Jet Privilege Private Limited (JPPL) part of the Etihad Aviation Group, is an independent, loyalty and rewards Management Company formed in 2014. It was rebranded as InterMiles in 2019. As of 2020. the program had about 10 million members.

== History ==
In 2012, Jet Privilege Private Limited (JPPL) was formed to issue miles and then let members redeem miles after it is accrued in members account. It was the frequent-flyer program of Jet Airways (Jet Privilege Private Limited, (JPPL)) that ceased operations in April 2019, in which 50.1% stake is held by Etihad Airways, part of the Etihad Aviation Group.
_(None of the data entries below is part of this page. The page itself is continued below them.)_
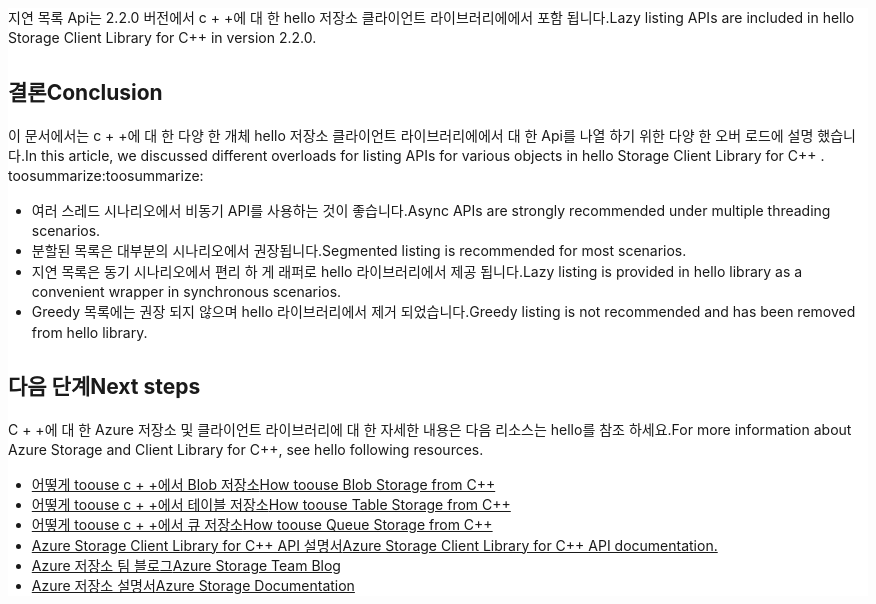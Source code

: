 <span data-ttu-id="71d60-163">지연 목록 Api는 2.2.0 버전에서 c + +에 대 한 hello 저장소 클라이언트 라이브러리에에서 포함 됩니다.</span><span class="sxs-lookup"><span data-stu-id="71d60-163">Lazy listing APIs are included in hello Storage Client Library for C++ in version 2.2.0.</span></span>

## <a name="conclusion"></a><span data-ttu-id="71d60-164">결론</span><span class="sxs-lookup"><span data-stu-id="71d60-164">Conclusion</span></span>
<span data-ttu-id="71d60-165">이 문서에서는 c + +에 대 한 다양 한 개체 hello 저장소 클라이언트 라이브러리에에서 대 한 Api를 나열 하기 위한 다양 한 오버 로드에 설명 했습니다.</span><span class="sxs-lookup"><span data-stu-id="71d60-165">In this article, we discussed different overloads for listing APIs for various objects in hello Storage Client Library for C++ .</span></span> <span data-ttu-id="71d60-166">toosummarize:</span><span class="sxs-lookup"><span data-stu-id="71d60-166">toosummarize:</span></span>

* <span data-ttu-id="71d60-167">여러 스레드 시나리오에서 비동기 API를 사용하는 것이 좋습니다.</span><span class="sxs-lookup"><span data-stu-id="71d60-167">Async APIs are strongly recommended under multiple threading scenarios.</span></span>
* <span data-ttu-id="71d60-168">분할된 목록은 대부분의 시나리오에서 권장됩니다.</span><span class="sxs-lookup"><span data-stu-id="71d60-168">Segmented listing is recommended for most scenarios.</span></span>
* <span data-ttu-id="71d60-169">지연 목록은 동기 시나리오에서 편리 하 게 래퍼로 hello 라이브러리에서 제공 됩니다.</span><span class="sxs-lookup"><span data-stu-id="71d60-169">Lazy listing is provided in hello library as a convenient wrapper in synchronous scenarios.</span></span>
* <span data-ttu-id="71d60-170">Greedy 목록에는 권장 되지 않으며 hello 라이브러리에서 제거 되었습니다.</span><span class="sxs-lookup"><span data-stu-id="71d60-170">Greedy listing is not recommended and has been removed from hello library.</span></span>

## <a name="next-steps"></a><span data-ttu-id="71d60-171">다음 단계</span><span class="sxs-lookup"><span data-stu-id="71d60-171">Next steps</span></span>
<span data-ttu-id="71d60-172">C + +에 대 한 Azure 저장소 및 클라이언트 라이브러리에 대 한 자세한 내용은 다음 리소스는 hello를 참조 하세요.</span><span class="sxs-lookup"><span data-stu-id="71d60-172">For more information about Azure Storage and Client Library for C++, see hello following resources.</span></span>

* [<span data-ttu-id="71d60-173">어떻게 toouse c + +에서 Blob 저장소</span><span class="sxs-lookup"><span data-stu-id="71d60-173">How toouse Blob Storage from C++</span></span>](../blobs/storage-c-plus-plus-how-to-use-blobs.md)
* [<span data-ttu-id="71d60-174">어떻게 toouse c + +에서 테이블 저장소</span><span class="sxs-lookup"><span data-stu-id="71d60-174">How toouse Table Storage from C++</span></span>](../../cosmos-db/table-storage-how-to-use-c-plus.md)
* [<span data-ttu-id="71d60-175">어떻게 toouse c + +에서 큐 저장소</span><span class="sxs-lookup"><span data-stu-id="71d60-175">How toouse Queue Storage from C++</span></span>](../storage-c-plus-plus-how-to-use-queues.md)
* [<span data-ttu-id="71d60-176">Azure Storage Client Library for C++ API 설명서</span><span class="sxs-lookup"><span data-stu-id="71d60-176">Azure Storage Client Library for C++ API documentation.</span></span>](http://azure.github.io/azure-storage-cpp/)
* [<span data-ttu-id="71d60-177">Azure 저장소 팀 블로그</span><span class="sxs-lookup"><span data-stu-id="71d60-177">Azure Storage Team Blog</span></span>](http://blogs.msdn.com/b/windowsazurestorage/)
* [<span data-ttu-id="71d60-178">Azure 저장소 설명서</span><span class="sxs-lookup"><span data-stu-id="71d60-178">Azure Storage Documentation</span></span>](https://azure.microsoft.com/documentation/services/storage/)

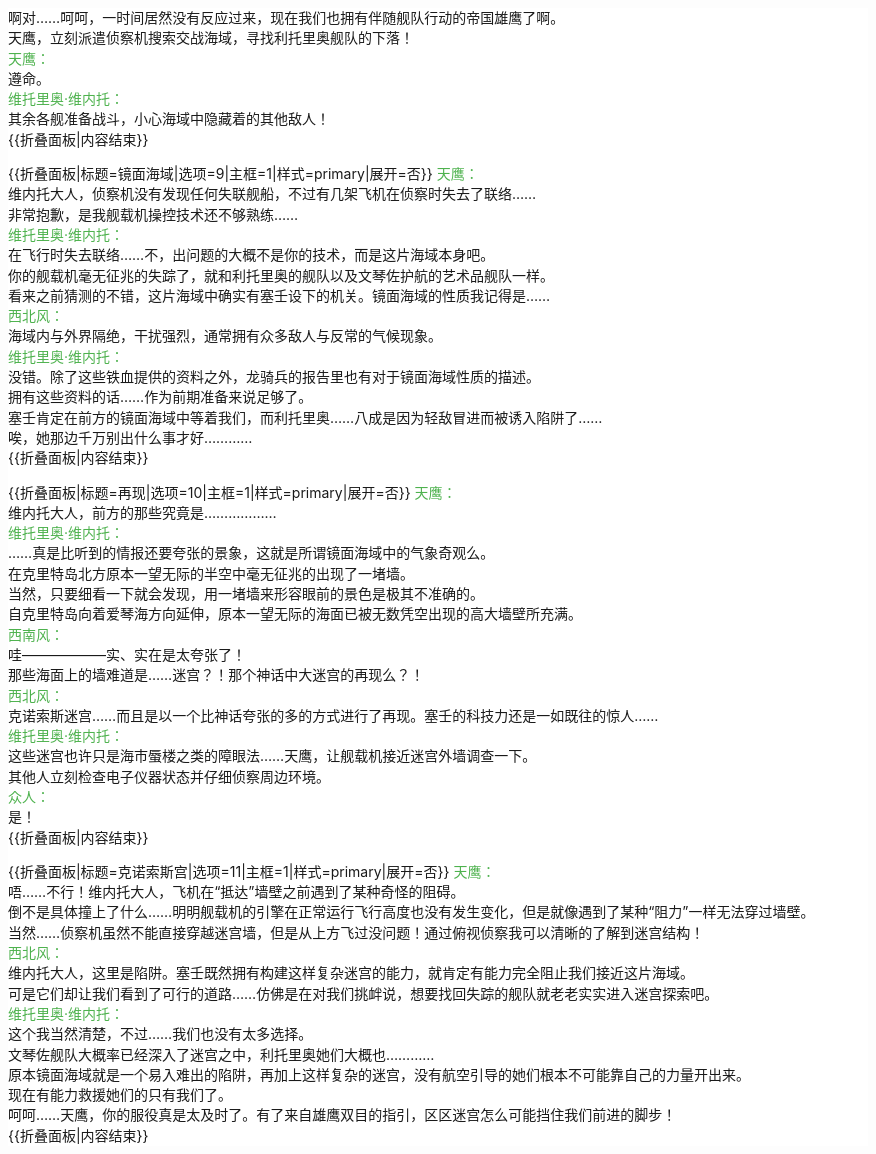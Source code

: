 啊对……呵呵，一时间居然没有反应过来，现在我们也拥有伴随舰队行动的帝国雄鹰了啊。<br>
天鹰，立刻派遣侦察机搜索交战海域，寻找利托里奥舰队的下落！<br>
<span style="color:#4eb24e;">天鹰：</span><br>
遵命。<br>
<span style="color:#4eb24e;">维托里奥·维内托：</span><br>
其余各舰准备战斗，小心海域中隐藏着的其他敌人！<br>
{{折叠面板|内容结束}}

{{折叠面板|标题=镜面海域|选项=9|主框=1|样式=primary|展开=否}}
<span style="color:#4eb24e;">天鹰：</span><br>
维内托大人，侦察机没有发现任何失联舰船，不过有几架飞机在侦察时失去了联络……<br>
非常抱歉，是我舰载机操控技术还不够熟练……<br>
<span style="color:#4eb24e;">维托里奥·维内托：</span><br>
在飞行时失去联络……不，出问题的大概不是你的技术，而是这片海域本身吧。<br>
你的舰载机毫无征兆的失踪了，就和利托里奥的舰队以及文琴佐护航的艺术品舰队一样。<br>
看来之前猜测的不错，这片海域中确实有塞壬设下的机关。镜面海域的性质我记得是……<br>
<span style="color:#4eb24e;">西北风：</span><br>
海域内与外界隔绝，干扰强烈，通常拥有众多敌人与反常的气候现象。<br>
<span style="color:#4eb24e;">维托里奥·维内托：</span><br>
没错。除了这些铁血提供的资料之外，龙骑兵的报告里也有对于镜面海域性质的描述。<br>
拥有这些资料的话……作为前期准备来说足够了。<br>
塞壬肯定在前方的镜面海域中等着我们，而利托里奥……八成是因为轻敌冒进而被诱入陷阱了……<br>
唉，她那边千万别出什么事才好…………<br>
{{折叠面板|内容结束}}

{{折叠面板|标题=再现|选项=10|主框=1|样式=primary|展开=否}}
<span style="color:#4eb24e;">天鹰：</span><br>
维内托大人，前方的那些究竟是………………<br>
<span style="color:#4eb24e;">维托里奥·维内托：</span><br>
……真是比听到的情报还要夸张的景象，这就是所谓镜面海域中的气象奇观么。<br>
在克里特岛北方原本一望无际的半空中毫无征兆的出现了一堵墙。<br>
当然，只要细看一下就会发现，用一堵墙来形容眼前的景色是极其不准确的。<br>
自克里特岛向着爱琴海方向延伸，原本一望无际的海面已被无数凭空出现的高大墙壁所充满。<br>
<span style="color:#4eb24e;">西南风：</span><br>
哇——————实、实在是太夸张了！<br>
那些海面上的墙难道是……迷宫？！那个神话中大迷宫的再现么？！<br>
<span style="color:#4eb24e;">西北风：</span><br>
克诺索斯迷宫……而且是以一个比神话夸张的多的方式进行了再现。塞壬的科技力还是一如既往的惊人……<br>
<span style="color:#4eb24e;">维托里奥·维内托：</span><br>
这些迷宫也许只是海市蜃楼之类的障眼法……天鹰，让舰载机接近迷宫外墙调查一下。<br>
其他人立刻检查电子仪器状态并仔细侦察周边环境。<br>
<span style="color:#4eb24e;">众人：</span><br>
是！<br>
{{折叠面板|内容结束}}

{{折叠面板|标题=克诺索斯宫|选项=11|主框=1|样式=primary|展开=否}}
<span style="color:#4eb24e;">天鹰：</span><br>
唔……不行！维内托大人，飞机在“抵达”墙壁之前遇到了某种奇怪的阻碍。<br>
倒不是具体撞上了什么……明明舰载机的引擎在正常运行飞行高度也没有发生变化，但是就像遇到了某种“阻力”一样无法穿过墙壁。<br>
当然……侦察机虽然不能直接穿越迷宫墙，但是从上方飞过没问题！通过俯视侦察我可以清晰的了解到迷宫结构！<br>
<span style="color:#4eb24e;">西北风：</span><br>
维内托大人，这里是陷阱。塞壬既然拥有构建这样复杂迷宫的能力，就肯定有能力完全阻止我们接近这片海域。<br>
可是它们却让我们看到了可行的道路……仿佛是在对我们挑衅说，想要找回失踪的舰队就老老实实进入迷宫探索吧。<br>
<span style="color:#4eb24e;">维托里奥·维内托：</span><br>
这个我当然清楚，不过……我们也没有太多选择。<br>
文琴佐舰队大概率已经深入了迷宫之中，利托里奥她们大概也…………<br>
原本镜面海域就是一个易入难出的陷阱，再加上这样复杂的迷宫，没有航空引导的她们根本不可能靠自己的力量开出来。<br>
现在有能力救援她们的只有我们了。<br>
呵呵……天鹰，你的服役真是太及时了。有了来自雄鹰双目的指引，区区迷宫怎么可能挡住我们前进的脚步！<br>
{{折叠面板|内容结束}}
InterMiles (formerly known as JetPrivilege) was founded in 2014 as an independent entity, part of the Etihad Aviation Group formed with the sole purpose to market, develop and grow InterMiles, a loyalty and rewards programme.

== Funding ==
Etihad Airways bought a 50.1% stake in the company for $150 million in 2014. Jet Airways holds a 49.9% stake in the company.

== Advertising campaign ==
After rebranding, InterMiles launched their first television advertisement in 2020.